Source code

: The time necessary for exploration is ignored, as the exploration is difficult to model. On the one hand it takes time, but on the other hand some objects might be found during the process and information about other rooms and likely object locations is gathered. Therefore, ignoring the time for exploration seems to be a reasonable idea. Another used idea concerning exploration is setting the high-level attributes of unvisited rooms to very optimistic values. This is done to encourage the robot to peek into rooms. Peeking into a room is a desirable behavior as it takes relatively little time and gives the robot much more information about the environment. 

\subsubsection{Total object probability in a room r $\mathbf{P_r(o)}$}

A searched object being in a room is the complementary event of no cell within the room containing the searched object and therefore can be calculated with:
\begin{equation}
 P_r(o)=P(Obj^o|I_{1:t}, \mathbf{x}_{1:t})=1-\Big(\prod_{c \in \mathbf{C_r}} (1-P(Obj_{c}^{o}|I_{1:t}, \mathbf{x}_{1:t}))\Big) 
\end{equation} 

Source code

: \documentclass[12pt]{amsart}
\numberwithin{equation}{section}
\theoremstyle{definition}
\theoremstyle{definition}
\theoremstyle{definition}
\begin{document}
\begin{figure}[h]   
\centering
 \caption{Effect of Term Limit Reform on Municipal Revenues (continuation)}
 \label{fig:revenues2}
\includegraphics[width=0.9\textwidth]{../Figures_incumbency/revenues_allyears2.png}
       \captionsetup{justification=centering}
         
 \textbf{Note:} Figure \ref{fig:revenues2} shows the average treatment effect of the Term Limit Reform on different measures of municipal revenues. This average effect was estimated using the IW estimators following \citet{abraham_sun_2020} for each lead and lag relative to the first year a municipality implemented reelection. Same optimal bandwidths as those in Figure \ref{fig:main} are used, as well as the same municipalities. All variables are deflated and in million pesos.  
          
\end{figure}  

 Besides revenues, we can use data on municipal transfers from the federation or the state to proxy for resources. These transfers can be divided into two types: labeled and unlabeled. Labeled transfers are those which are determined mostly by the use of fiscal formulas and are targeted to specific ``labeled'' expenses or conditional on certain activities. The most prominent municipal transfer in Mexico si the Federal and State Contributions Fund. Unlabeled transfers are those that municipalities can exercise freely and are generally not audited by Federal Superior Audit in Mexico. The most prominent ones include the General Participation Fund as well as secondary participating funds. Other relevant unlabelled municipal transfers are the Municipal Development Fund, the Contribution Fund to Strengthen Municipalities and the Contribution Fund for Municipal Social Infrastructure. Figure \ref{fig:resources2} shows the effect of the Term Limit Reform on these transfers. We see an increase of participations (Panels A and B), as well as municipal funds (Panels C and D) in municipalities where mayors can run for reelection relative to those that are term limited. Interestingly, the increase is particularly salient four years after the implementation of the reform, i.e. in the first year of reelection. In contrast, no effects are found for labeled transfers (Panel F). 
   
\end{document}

.....

> _TASK BRIEF_
Please restate the preceding entries word for word.

> _WRITTEN REPLY_
Source code

: The time necessary for exploration is ignored, as the exploration is difficult to model. On the one hand it takes time, but on the other hand some objects might be found during the process and information about other rooms and likely object locations is gathered. Therefore, ignoring the time for exploration seems to be a reasonable idea. Another used idea concerning exploration is setting the high-level attributes of unvisited rooms to very optimistic values. This is done to encourage the robot to peek into rooms. Peeking into a room is a desirable behavior as it takes relatively little time and gives the robot much more information about the environment. 

\subsubsection{Total object probability in a room r $\mathbf{P_r(o)}$}

A searched object being in a room is the complementary event of no cell within the room containing the searched object and therefore can be calculated with:
\begin{equation}
 P_r(o)=P(Obj^o|I_{1:t}, \mathbf{x}_{1:t})=1-\Big(\prod_{c \in \mathbf{C_r}} (1-P(Obj_{c}^{o}|I_{1:t}, \mathbf{x}_{1:t}))\Big) 
\end{equation} 

Source code

: \documentclass[12pt]{amsart}
\numberwithin{equation}{section}
\theoremstyle{definition}
\theoremstyle{definition}
\theoremstyle{definition}
\begin{document}
\begin{figure}[h]   
\centering
 \caption{Effect of Term Limit Reform on Municipal Revenues (continuation)}
 \label{fig:revenues2}
\includegraphics[width=0.9\textwidth]{../Figures_incumbency/revenues_allyears2.png}
       \captionsetup{justification=centering}
         
 \textbf{Note:} Figure \ref{fig:revenues2} shows the average treatment effect of the Term Limit Reform on different measures of municipal revenues. This average effect was estimated using the IW estimators following \citet{abraham_sun_2020} for each lead and lag relative to the first year a municipality implemented reelection. Same optimal bandwidths as those in Figure \ref{fig:main} are used, as well as the same municipalities. All variables are deflated and in million pesos.  
          
\end{figure}  

 Besides revenues, we can use data on municipal transfers from the federation or the state to proxy for resources. These transfers can be divided into two types: labeled and unlabeled. Labeled transfers are those which are determined mostly by the use of fiscal formulas and are targeted to specific ``labeled'' expenses or conditional on certain activities. The most prominent municipal transfer in Mexico si the Federal and State Contributions Fund. Unlabeled transfers are those that municipalities can exercise freely and are generally not audited by Federal Superior Audit in Mexico. The most prominent ones include the General Participation Fund as well as secondary participating funds. Other relevant unlabelled municipal transfers are the Municipal Development Fund, the Contribution Fund to Strengthen Municipalities and the Contribution Fund for Municipal Social Infrastructure. Figure \ref{fig:resources2} shows the effect of the Term Limit Reform on these transfers. We see an increase of participations (Panels A and B), as well as municipal funds (Panels C and D) in municipalities where mayors can run for reelection relative to those that are term limited. Interestingly, the increase is particularly salient four years after the implementation of the reform, i.e. in the first year of reelection. In contrast, no effects are found for labeled transfers (Panel F). 
   
\end{document}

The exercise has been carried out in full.